**PROVIDED ENTRIES:**
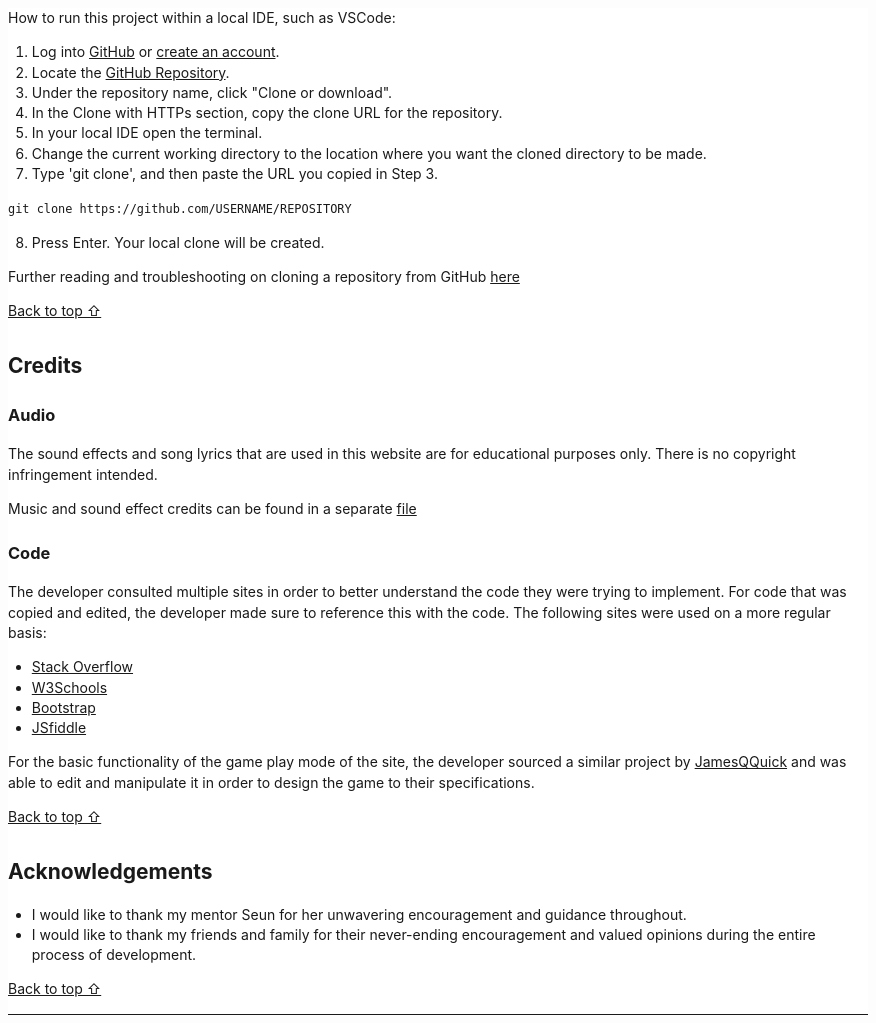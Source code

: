 How to run this project within a local IDE, such as VSCode:

1. Log into [GitHub](https://github.com/login "Link to GitHub login page") or [create an account](https://github.com/join "Link to GitHub create account page").
2. Locate the [GitHub Repository](https://github.com/rebeccatraceyt/WhatTheBlank "Link to GitHub Repo").
3. Under the repository name, click "Clone or download".
4. In the Clone with HTTPs section, copy the clone URL for the repository.
5. In your local IDE open the terminal.
6. Change the current working directory to the location where you want the cloned directory to be made.
7. Type 'git clone', and then paste the URL you copied in Step 3.
```
git clone https://github.com/USERNAME/REPOSITORY
```
8. Press Enter. Your local clone will be created.

Further reading and troubleshooting on cloning a repository from GitHub [here](https://docs.github.com/en/free-pro-team@latest/github/creating-cloning-and-archiving-repositories/cloning-a-repository "Link to GitHub troubleshooting")

[Back to top ⇧](#table-of-contents)

## Credits 

### Audio
The sound effects and song lyrics that are used in this website are for educational purposes only. There is no copyright infringement intended.

Music and sound effect credits can be found in a separate [file](CREDITS.md "Link to credits file")

### Code 
The developer consulted multiple sites in order to better understand the code they were trying to implement. For code that was copied and edited, the developer made sure to reference this with the code. The following sites were used on a more regular basis:
- [Stack Overflow](https://stackoverflow.com/ "Link to Stack Overflow page")
- [W3Schools](https://www.w3schools.com/ "Link to W3Schools page")
- [Bootstrap](https://getbootstrap.com/ "Link to BootStrap page")
- [JSfiddle](https://jsfiddle.net/ "Link to JSfiddle page")

For the basic functionality of the game play mode of the site, the developer sourced a similar project by [JamesQQuick](https://github.com/jamesqquick/Build-A-Quiz-App-With-HTML-CSS-and-JavaScript "Link to Build-A-Quiz repo") and was able to edit and manipulate it in order to design the game to their specifications.

[Back to top ⇧](#table-of-contents)

## Acknowledgements
- I would like to thank my mentor Seun for her unwavering encouragement and guidance throughout.
- I would like to thank my friends and family for their never-ending encouragement and valued opinions during the entire process of development.

[Back to top ⇧](#table-of-contents)

***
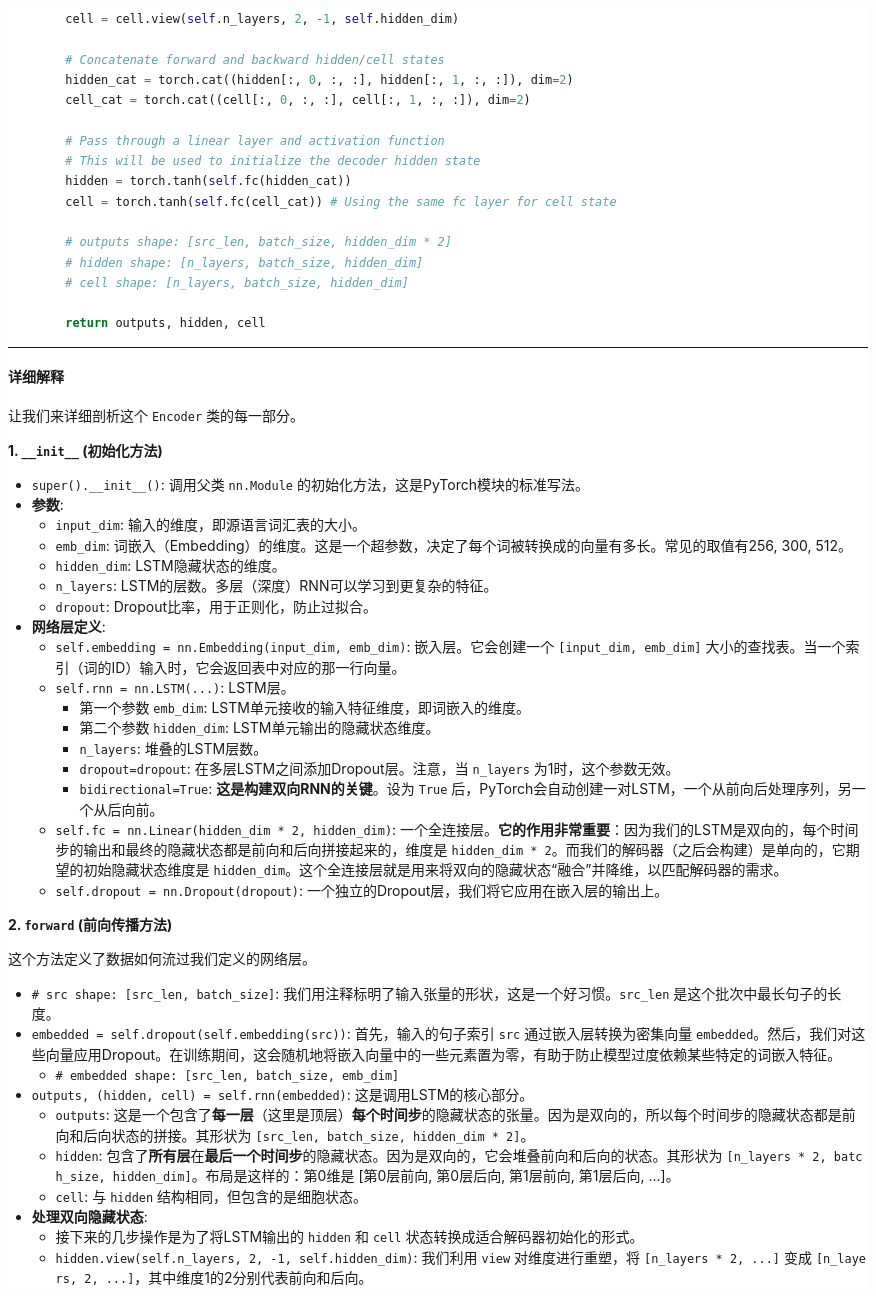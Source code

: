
 ```python
        cell = cell.view(self.n_layers, 2, -1, self.hidden_dim)
      
        # Concatenate forward and backward hidden/cell states
        hidden_cat = torch.cat((hidden[:, 0, :, :], hidden[:, 1, :, :]), dim=2)
        cell_cat = torch.cat((cell[:, 0, :, :], cell[:, 1, :, :]), dim=2)

        # Pass through a linear layer and activation function
        # This will be used to initialize the decoder hidden state
        hidden = torch.tanh(self.fc(hidden_cat))
        cell = torch.tanh(self.fc(cell_cat)) # Using the same fc layer for cell state

        # outputs shape: [src_len, batch_size, hidden_dim * 2]
        # hidden shape: [n_layers, batch_size, hidden_dim]
        # cell shape: [n_layers, batch_size, hidden_dim]
      
        return outputs, hidden, cell

```

---

#### **详细解释**

让我们来详细剖析这个 `Encoder` 类的每一部分。

**1. `__init__` (初始化方法)**

*   `super().__init__()`: 调用父类 `nn.Module` 的初始化方法，这是PyTorch模块的标准写法。
*   **参数**:
    *   `input_dim`: 输入的维度，即源语言词汇表的大小。
    *   `emb_dim`: 词嵌入（Embedding）的维度。这是一个超参数，决定了每个词被转换成的向量有多长。常见的取值有256, 300, 512。
    *   `hidden_dim`: LSTM隐藏状态的维度。
    *   `n_layers`: LSTM的层数。多层（深度）RNN可以学习到更复杂的特征。
    *   `dropout`: Dropout比率，用于正则化，防止过拟合。
*   **网络层定义**:
    *   `self.embedding = nn.Embedding(input_dim, emb_dim)`: 嵌入层。它会创建一个 `[input_dim, emb_dim]` 大小的查找表。当一个索引（词的ID）输入时，它会返回表中对应的那一行向量。
    *   `self.rnn = nn.LSTM(...)`: LSTM层。
        *   第一个参数 `emb_dim`: LSTM单元接收的输入特征维度，即词嵌入的维度。
        *   第二个参数 `hidden_dim`: LSTM单元输出的隐藏状态维度。
        *   `n_layers`: 堆叠的LSTM层数。
        *   `dropout=dropout`: 在多层LSTM之间添加Dropout层。注意，当 `n_layers` 为1时，这个参数无效。
        *   `bidirectional=True`: **这是构建双向RNN的关键**。设为 `True` 后，PyTorch会自动创建一对LSTM，一个从前向后处理序列，另一个从后向前。
    *   `self.fc = nn.Linear(hidden_dim * 2, hidden_dim)`: 一个全连接层。**它的作用非常重要**：因为我们的LSTM是双向的，每个时间步的输出和最终的隐藏状态都是前向和后向拼接起来的，维度是 `hidden_dim * 2`。而我们的解码器（之后会构建）是单向的，它期望的初始隐藏状态维度是 `hidden_dim`。这个全连接层就是用来将双向的隐藏状态“融合”并降维，以匹配解码器的需求。
    *   `self.dropout = nn.Dropout(dropout)`: 一个独立的Dropout层，我们将它应用在嵌入层的输出上。

**2. `forward` (前向传播方法)**

这个方法定义了数据如何流过我们定义的网络层。

*   `# src shape: [src_len, batch_size]`: 我们用注释标明了输入张量的形状，这是一个好习惯。`src_len` 是这个批次中最长句子的长度。
*   `embedded = self.dropout(self.embedding(src))`: 首先，输入的句子索引 `src` 通过嵌入层转换为密集向量 `embedded`。然后，我们对这些向量应用Dropout。在训练期间，这会随机地将嵌入向量中的一些元素置为零，有助于防止模型过度依赖某些特定的词嵌入特征。
    *   `# embedded shape: [src_len, batch_size, emb_dim]`
*   `outputs, (hidden, cell) = self.rnn(embedded)`: 这是调用LSTM的核心部分。
    *   `outputs`: 这是一个包含了**每一层**（这里是顶层）**每个时间步**的隐藏状态的张量。因为是双向的，所以每个时间步的隐藏状态都是前向和后向状态的拼接。其形状为 `[src_len, batch_size, hidden_dim * 2]`。
    *   `hidden`: 包含了**所有层**在**最后一个时间步**的隐藏状态。因为是双向的，它会堆叠前向和后向的状态。其形状为 `[n_layers * 2, batch_size, hidden_dim]`。布局是这样的：第0维是 [第0层前向, 第0层后向, 第1层前向, 第1层后向, ...]。
    *   `cell`: 与 `hidden` 结构相同，但包含的是细胞状态。
*   **处理双向隐藏状态**:
    *   接下来的几步操作是为了将LSTM输出的 `hidden` 和 `cell` 状态转换成适合解码器初始化的形式。
    *   `hidden.view(self.n_layers, 2, -1, self.hidden_dim)`: 我们利用 `view` 对维度进行重塑，将 `[n_layers * 2, ...]` 变成 `[n_layers, 2, ...]`，其中维度1的2分别代表前向和后向。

**PROBLEM DETAILS:** Repeat the records exactly, without the pictures.

**ANSWER AREA:**
Source code

: How to run this project within a local IDE, such as VSCode:

1. Log into [GitHub](https://github.com/login "Link to GitHub login page") or [create an account](https://github.com/join "Link to GitHub create account page").
2. Locate the [GitHub Repository](https://github.com/rebeccatraceyt/WhatTheBlank "Link to GitHub Repo").
3. Under the repository name, click "Clone or download".
4. In the Clone with HTTPs section, copy the clone URL for the repository.
5. In your local IDE open the terminal.
6. Change the current working directory to the location where you want the cloned directory to be made.
7. Type 'git clone', and then paste the URL you copied in Step 3.
```
git clone https://github.com/USERNAME/REPOSITORY
```
8. Press Enter. Your local clone will be created.

Further reading and troubleshooting on cloning a repository from GitHub [here](https://docs.github.com/en/free-pro-team@latest/github/creating-cloning-and-archiving-repositories/cloning-a-repository "Link to GitHub troubleshooting")

[Back to top ⇧](#table-of-contents)

## Credits 

### Audio
The sound effects and song lyrics that are used in this website are for educational purposes only. There is no copyright infringement intended.

Music and sound effect credits can be found in a separate [file](CREDITS.md "Link to credits file")

### Code 
The developer consulted multiple sites in order to better understand the code they were trying to implement. For code that was copied and edited, the developer made sure to reference this with the code. The following sites were used on a more regular basis:
- [Stack Overflow](https://stackoverflow.com/ "Link to Stack Overflow page")
- [W3Schools](https://www.w3schools.com/ "Link to W3Schools page")
- [Bootstrap](https://getbootstrap.com/ "Link to BootStrap page")
- [JSfiddle](https://jsfiddle.net/ "Link to JSfiddle page")

For the basic functionality of the game play mode of the site, the developer sourced a similar project by [JamesQQuick](https://github.com/jamesqquick/Build-A-Quiz-App-With-HTML-CSS-and-JavaScript "Link to Build-A-Quiz repo") and was able to edit and manipulate it in order to design the game to their specifications.

[Back to top ⇧](#table-of-contents)

## Acknowledgements
- I would like to thank my mentor Seun for her unwavering encouragement and guidance throughout.
- I would like to thank my friends and family for their never-ending encouragement and valued opinions during the entire process of development.

[Back to top ⇧](#table-of-contents)

***
Source code

:
 ```python
        cell = cell.view(self.n_layers, 2, -1, self.hidden_dim)
      
        # Concatenate forward and backward hidden/cell states
        hidden_cat = torch.cat((hidden[:, 0, :, :], hidden[:, 1, :, :]), dim=2)
        cell_cat = torch.cat((cell[:, 0, :, :], cell[:, 1, :, :]), dim=2)

        # Pass through a linear layer and activation function
        # This will be used to initialize the decoder hidden state
        hidden = torch.tanh(self.fc(hidden_cat))
        cell = torch.tanh(self.fc(cell_cat)) # Using the same fc layer for cell state

        # outputs shape: [src_len, batch_size, hidden_dim * 2]
        # hidden shape: [n_layers, batch_size, hidden_dim]
        # cell shape: [n_layers, batch_size, hidden_dim]
      
        return outputs, hidden, cell

```

---

#### **详细解释**

让我们来详细剖析这个 `Encoder` 类的每一部分。

**1. `__init__` (初始化方法)**

*   `super().__init__()`: 调用父类 `nn.Module` 的初始化方法，这是PyTorch模块的标准写法。
*   **参数**:
    *   `input_dim`: 输入的维度，即源语言词汇表的大小。
    *   `emb_dim`: 词嵌入（Embedding）的维度。这是一个超参数，决定了每个词被转换成的向量有多长。常见的取值有256, 300, 512。
    *   `hidden_dim`: LSTM隐藏状态的维度。
    *   `n_layers`: LSTM的层数。多层（深度）RNN可以学习到更复杂的特征。
    *   `dropout`: Dropout比率，用于正则化，防止过拟合。
*   **网络层定义**:
    *   `self.embedding = nn.Embedding(input_dim, emb_dim)`: 嵌入层。它会创建一个 `[input_dim, emb_dim]` 大小的查找表。当一个索引（词的ID）输入时，它会返回表中对应的那一行向量。
    *   `self.rnn = nn.LSTM(...)`: LSTM层。
        *   第一个参数 `emb_dim`: LSTM单元接收的输入特征维度，即词嵌入的维度。
        *   第二个参数 `hidden_dim`: LSTM单元输出的隐藏状态维度。
        *   `n_layers`: 堆叠的LSTM层数。
        *   `dropout=dropout`: 在多层LSTM之间添加Dropout层。注意，当 `n_layers` 为1时，这个参数无效。
        *   `bidirectional=True`: **这是构建双向RNN的关键**。设为 `True` 后，PyTorch会自动创建一对LSTM，一个从前向后处理序列，另一个从后向前。
    *   `self.fc = nn.Linear(hidden_dim * 2, hidden_dim)`: 一个全连接层。**它的作用非常重要**：因为我们的LSTM是双向的，每个时间步的输出和最终的隐藏状态都是前向和后向拼接起来的，维度是 `hidden_dim * 2`。而我们的解码器（之后会构建）是单向的，它期望的初始隐藏状态维度是 `hidden_dim`。这个全连接层就是用来将双向的隐藏状态“融合”并降维，以匹配解码器的需求。
    *   `self.dropout = nn.Dropout(dropout)`: 一个独立的Dropout层，我们将它应用在嵌入层的输出上。

**2. `forward` (前向传播方法)**

这个方法定义了数据如何流过我们定义的网络层。

*   `# src shape: [src_len, batch_size]`: 我们用注释标明了输入张量的形状，这是一个好习惯。`src_len` 是这个批次中最长句子的长度。
*   `embedded = self.dropout(self.embedding(src))`: 首先，输入的句子索引 `src` 通过嵌入层转换为密集向量 `embedded`。然后，我们对这些向量应用Dropout。在训练期间，这会随机地将嵌入向量中的一些元素置为零，有助于防止模型过度依赖某些特定的词嵌入特征。
    *   `# embedded shape: [src_len, batch_size, emb_dim]`
*   `outputs, (hidden, cell) = self.rnn(embedded)`: 这是调用LSTM的核心部分。
    *   `outputs`: 这是一个包含了**每一层**（这里是顶层）**每个时间步**的隐藏状态的张量。因为是双向的，所以每个时间步的隐藏状态都是前向和后向状态的拼接。其形状为 `[src_len, batch_size, hidden_dim * 2]`。
    *   `hidden`: 包含了**所有层**在**最后一个时间步**的隐藏状态。因为是双向的，它会堆叠前向和后向的状态。其形状为 `[n_layers * 2, batch_size, hidden_dim]`。布局是这样的：第0维是 [第0层前向, 第0层后向, 第1层前向, 第1层后向, ...]。
    *   `cell`: 与 `hidden` 结构相同，但包含的是细胞状态。
*   **处理双向隐藏状态**:
    *   接下来的几步操作是为了将LSTM输出的 `hidden` 和 `cell` 状态转换成适合解码器初始化的形式。
    *   `hidden.view(self.n_layers, 2, -1, self.hidden_dim)`: 我们利用 `view` 对维度进行重塑，将 `[n_layers * 2, ...]` 变成 `[n_layers, 2, ...]`，其中维度1的2分别代表前向和后向。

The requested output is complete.